1. If you won't dress like Victoria's Secret girls, don't expect us to act like soap opera guys.

1. If you think you are fat, you probably are. Don't ask us.

1. If something we said can be interpreted two ways and one of them makes you sad or angry, we meant the other.

1. You can either ask us to do something or tell us how you want it done but not both. If you already know best how to do it, just do it yourself.

1. Whenever possible, please say whatever you have to say during commercials.

1. Christopher Columbus did not need directions and neither do we.

1. ALL men see in only 16 colors, like Windows default settings. Peach, for example, is a fruit, not a color. Pumpkin is also a fruit. We have no idea what mauve is.

1. If it itches, it will be scratched. We do that.

1. If we ask what is wrong and you say "nothing" we will act like nothing's wrong. We know you are lying but it is just not worth the hassle.

1. If you ask a question you don't want an answer to, expect an answer you don't want to hear.

1. When we have to go somewhere, absolutely anything you wear is fine. Really.

1. Don't ask us what we are thinking unless you are prepared to discuss such topics as baseball, the shotgun formation or monster trucks.

1. You have enough clothes.

1. You have too many shoes.

1. I am in shape. Round is a shape.

1. Thank you for reading this; Yes, I know, I have to sleep on the couch tonight, but did you know men really don't mind that, it's like camping.

Pass this to as many men as you can to give them a laugh.

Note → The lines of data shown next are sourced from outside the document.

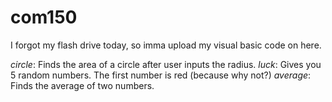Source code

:# com150
I forgot my flash drive today, so imma upload my visual basic code on here.

*circle*: Finds the area of a circle after user inputs the radius.
*luck*: Gives you 5 random numbers. The first number is red (because why not?)
*average*: Finds the average of two numbers.
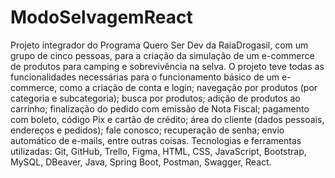 # ModoSelvagemReact
Projeto integrador do Programa Quero Ser Dev da RaiaDrogasil, com um grupo de cinco pessoas, para a criação da simulação de um e-commerce de produtos para camping e sobrevivência na selva.  O projeto teve todas as funcionalidades necessárias para o funcionamento básico de um e-commerce, como a criação de conta e login; navegação por produtos (por categoria e subcategoria); busca por produtos; adição de produtos ao carrinho; finalização do pedido com emissão de Nota Fiscal; pagamento com boleto, código Pix e cartão de crédito; área do cliente (dados pessoais, endereços e pedidos); fale conosco; recuperação de senha; envio automático de e-mails, entre outras coisas.  Tecnologias e ferramentas utilizadas: Git, GitHub, Trello, Figma, HTML, CSS, JavaScript, Bootstrap, MySQL, DBeaver, Java, Spring Boot, Postman, Swagger, React.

Pas this to as many women as you can to give them an education.

:P:lol::P

Link to comment
Share on other sites

Liota--

My landlady gave me the "female rules list" in 1989 and I was appalled. I would NEVER have asked any guy to stick to THAT list.... well, maybe not ALL of it.... well, maybe SOME of it..... well, maybe MOST of it..... :lol:B)

Link to comment
Share on other sites

This is similar to an old "rulebook" I tried to pass to a female fellow shooter, who eventually replied:

Learn to work the toilet seat. You're a big girl. If it is up, put it down. We need it up, you need it down. You don't hear us complaining about you leaving it down.
Learn how to use the toilet, you're adult. Even if the seat is up, the target is still the same low hole. And, remeber, if you think doing the little one from seated is not very masculine, starting from tomorrow you'll do the big one from standing too...
Sunday = sports. It's like the full moon or the changing of the tides. Let it be.
Sunday = Relax. Microwave defrosted spinach are a perfect mating for mozzarella.
Shopping is NOT a sport. And no, we are never going to think of it that way.
Ironing your shirts is NOT a sport. And no, we are never going to think of it that way!
Crying is blackmail.
Crying a whole day for an adverse/unfair referee decision against your favorite football team is less than childish!
Ask for what you want. Let us be clear on this one: Subtle hints do not work! Strong hints do not work! Obvious hints do not work! Just say it!
If you need something, JUST TAKE IT! Nature had you born with two hands like everybody else!
Yes and no are perfectly acceptable answers to almost every question.
Yes and No are simple monosyllables, use them instead of grunting!
Come to us with a problem only if you want help solving it. That's what we do. Sympathy is what your girlfriends are for.
"What answer do you wanna hear?" is a question, not an ANSWER!
A headache that lasts 17 months is a problem. See a doctor.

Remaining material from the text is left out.